Physicochemical property measurements

Ten fruits were randomly selected from the stored samples to measure the rate of mass loss, fruit firmness, and color change. Fruit firmness, expressed in newtons, was measured using a texture analyzer (Lloyd Instrument BG/TA Plus; Ametek, Inc. Fareham, UK) with an 8-mm flat probe. Each fruit was compressed to a depth of 4 mm into the flat side of the equator at a rate of 1 mm/s. Hunter values, including L* (lightness), a* (redness), and b* (yellowness), were measured using a chroma meter (CR-300; Minolta Co., Tokyo, Japan). In addition, chroma values were measured to assess the saturation levels.

Respiration and ethylene measurements

Each peach was placed in a 1-L sealed container and left for 1 h. Subsequently, 1 mL of the accumulated headspace gas was collected using a gas-tight syringe and analyzed using a gas chromatograph (GC-7890B; Agilent Technologies, Wilmington, DE, USA). The analysis was conducted using a 30-m long, 0.32-mm inner diameter column (HP-5; Agilent Technologies) at a temperature of 80 °C with helium as the carrier gas at a flow rate of 5 mL/min.

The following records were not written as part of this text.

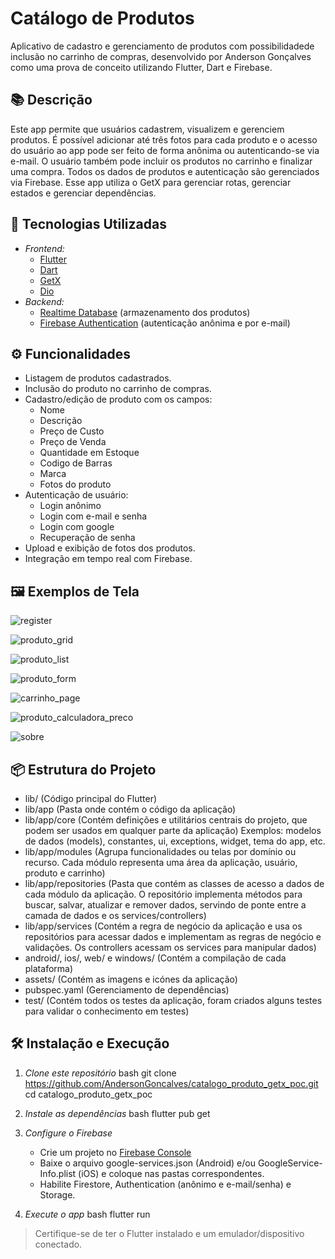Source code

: # Catálogo de Produtos

Aplicativo de cadastro e gerenciamento de produtos com possibilidadede inclusão no carrinho de compras, desenvolvido por Anderson Gonçalves como uma prova de conceito utilizando Flutter, Dart e Firebase.

## 📚 Descrição

Este app permite que usuários cadastrem, visualizem e gerenciem produtos. É possível adicionar até três fotos para cada produto e o acesso do usuário ao app pode ser feito de forma anônima ou autenticando-se via e-mail. O usuário também pode incluir os produtos no carrinho e finalizar uma compra. Todos os dados de produtos e autenticação são gerenciados via Firebase.
Esse app utiliza o GetX para gerenciar rotas, gerenciar estados e gerenciar dependências.

## 🚀 Tecnologias Utilizadas

- *Frontend:*  
  - [Flutter](https://flutter.dev/)  
  - [Dart](https://dart.dev/)
  - [GetX](https://pub.dev/packages/get)
  - [Dio](https://pub.dev/packages/dio)
- *Backend:*  
  - [Realtime Database](https://firebase.google.com/products/realtime-database) (armazenamento dos produtos)
  - [Firebase Authentication](https://firebase.google.com/products/auth) (autenticação anônima e por e-mail)  

## ⚙️ Funcionalidades

- Listagem de produtos cadastrados.
- Inclusão do produto no carrinho de compras.
- Cadastro/edição de produto com os campos:
  - Nome
  - Descrição
  - Preço de Custo
  - Preço de Venda
  - Quantidade em Estoque
  - Codigo de Barras
  - Marca  
  - Fotos do produto
- Autenticação de usuário:
  - Login anônimo
  - Login com e-mail e senha
  - Login com google
  - Recuperação de senha
- Upload e exibição de fotos dos produtos.
- Integração em tempo real com Firebase.

## 🖼️ Exemplos de Tela

![register](https://github.com/user-attachments/assets/c2501862-df6d-4ffe-9122-506f5d408e95)

![produto_grid](https://github.com/user-attachments/assets/942c5b1b-b02f-4575-b37f-c8155ad6da30)

![produto_list](https://github.com/user-attachments/assets/aacf73e7-e9b7-4d48-8bf8-cc930ef624cb)

![produto_form](https://github.com/user-attachments/assets/72e5c471-b202-4e48-ac13-d594e0d8be53)

![carrinho_page](https://github.com/user-attachments/assets/611c86e8-f3f7-46e8-8360-9b7a8bdb520d)

![produto_calculadora_preco](https://github.com/user-attachments/assets/e5cb8677-6edc-4e13-aab6-d97cab11db42)

![sobre](https://github.com/user-attachments/assets/dc36c9e2-6aa7-443e-9966-987dfa41e69e)

## 📦 Estrutura do Projeto

- lib/ (Código principal do Flutter)
- lib/app (Pasta onde contém o código da aplicação)
- lib/app/core (Contém definições e utilitários centrais do projeto, que podem ser usados em qualquer parte da aplicação)
Exemplos: modelos de dados (models), constantes, ui, exceptions, widget, tema do app, etc.
- lib/app/modules (Agrupa funcionalidades ou telas por domínio ou recurso.
Cada módulo representa uma área da aplicação, usuário, produto e carrinho)
- lib/app/repositories (Pasta que contém as classes de acesso a dados de cada módulo da aplicação. O repositório implementa métodos para buscar, salvar, atualizar e remover dados, servindo de ponte entre a camada de dados e os services/controllers)
- lib/app/services (Contém a regra de negócio da aplicação e usa os repositórios para acessar dados e implementam as regras de negócio e validações. Os controllers acessam os services para manipular dados)
- android/, ios/, web/ e windows/ (Contém a compilação de cada plataforma)
- assets/ (Contém as imagens e icónes da aplicação)
- pubspec.yaml (Gerenciamento de dependências)
- test/ (Contém todos os testes da aplicação, foram criados alguns testes para validar o conhecimento em testes)

## 🛠️ Instalação e Execução

1. *Clone este repositório*
   bash
   git clone https://github.com/AndersonGoncalves/catalogo_produto_getx_poc.git
   cd catalogo_produto_getx_poc   

2. *Instale as dependências*
   bash
   flutter pub get   

3. *Configure o Firebase*
   - Crie um projeto no [Firebase Console](https://console.firebase.google.com/)
   - Baixe o arquivo google-services.json (Android) e/ou GoogleService-Info.plist (iOS) e coloque nas pastas correspondentes.
   - Habilite Firestore, Authentication (anônimo e e-mail/senha) e Storage.

4. *Execute o app*
   bash
   flutter run   

> Certifique-se de ter o Flutter instalado e um emulador/dispositivo conectado.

A thermal conductivity detector was used to measure the respiration rate, which was expressed in mg CO₂/kg/h. Ethylene production was measured similarly, with gas collected and analyzed using a gas chromatograph (Bruker 450-GC; Bruker Corp., Billerica, MA, USA) equipped with a flame ionization detector set at 250 °C and a column temperature of 70 °C. Ethylene production was expressed as μL C₂H₄/kg/h.

Total RNA isolation

Peach samples were ground in liquid nitrogen, and total RNA was extracted using a Quick-RNA Miniprep Kit (Zymo Research, Irvine, CA, USA). Further purification was conducted using an RNA Clean & Concentrator™-5 Kit (Zymo Research). RNA quality and quantity were determined using a DeNovix DS-11 + Spectrophotometer (DeNovix, Inc., Wilmington, DE, USA), followed by 1.2% agarose gel electrophoresis. RNA integrity was evaluated using an Agilent Bioanalyzer RNA Pico 6000 chip (Agilent Technologies).

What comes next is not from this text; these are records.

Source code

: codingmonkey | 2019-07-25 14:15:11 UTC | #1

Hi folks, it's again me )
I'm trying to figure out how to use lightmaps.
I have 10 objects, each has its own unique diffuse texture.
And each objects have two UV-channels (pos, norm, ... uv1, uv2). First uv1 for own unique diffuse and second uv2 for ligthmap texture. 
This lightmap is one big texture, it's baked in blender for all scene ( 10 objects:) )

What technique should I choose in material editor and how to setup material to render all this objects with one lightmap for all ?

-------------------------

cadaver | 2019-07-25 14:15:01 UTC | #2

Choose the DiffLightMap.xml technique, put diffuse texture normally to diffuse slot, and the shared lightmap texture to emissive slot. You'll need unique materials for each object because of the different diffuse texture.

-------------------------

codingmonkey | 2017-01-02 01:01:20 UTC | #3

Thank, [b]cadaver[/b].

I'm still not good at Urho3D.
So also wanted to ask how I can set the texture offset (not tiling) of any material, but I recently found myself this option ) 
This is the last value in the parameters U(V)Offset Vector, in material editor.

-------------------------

Transcriptome analysis by RNA-Seq

Total RNA was extracted from peach samples using the Quick-RNA Mini Prep Kit (Zymo Research, Irvine, CA, USA) and further purified with the RNA Clean & Concentrator™-5 Kit (Zymo Research) to remove residual contaminants. RNA quantification was performed using a DeNovix DS-11 + Spectrophotometer (DeNovix, Wilmington, DE, USA), and RNA quality was evaluated via 1.2% agarose gel electrophoresis. The RNA integrity number (RIN) for each sample was determined using an Agilent Bioanalyzer RNA Pico 6000 chip (Agilent Technologies), and all samples met the RIN threshold of ≥ 7.0 for library preparation.

Transcriptome libraries were generated from 2.0 μg of RNA per sample using the TruSeq Stranded mRNA Library Prep Kit (Illumina, San Diego, CA, USA) according to the manufacturer’s protocol. Sequencing was conducted on an Illumina NovaSeq 6000 platform with 150 bp paired-end reads, generating approximately 5 Gb of data per sample.

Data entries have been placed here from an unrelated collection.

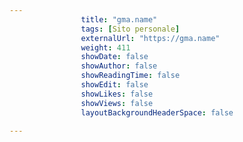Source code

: ---
                title: "gma.name"
                tags: [Sito personale]
                externalUrl: "https://gma.name"
                weight: 411
                showDate: false
                showAuthor: false
                showReadingTime: false
                showEdit: false
                showLikes: false
                showViews: false
                layoutBackgroundHeaderSpace: false
                ---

Raw reads were assessed for quality using FastQC (v0.11.9), and low-quality reads and adapters were trimmed using Trimmomatic (v0.33). Potential contaminants, including rRNA, bacterial, and viral sequences, were filtered out using BBDuk (v38.87) from the BBTools suite. Over 90% of the reads were retained after preprocessing, with most samples achieving Q30 scores above 93%.

Preprocessed reads were mapped to the Prunus persica v2.1 genome, obtained from the Phytozome 13 database, using HISAT2 (v2.2.1). Mapping efficiency exceeded 97% across all samples. Gene expression levels were quantified using HTSeq-count (v0.13.5) in union mode, with strand specificity set according to the library preparation method. Expression data were normalized using the FPKM method to adjust for transcript length and sequencing depth.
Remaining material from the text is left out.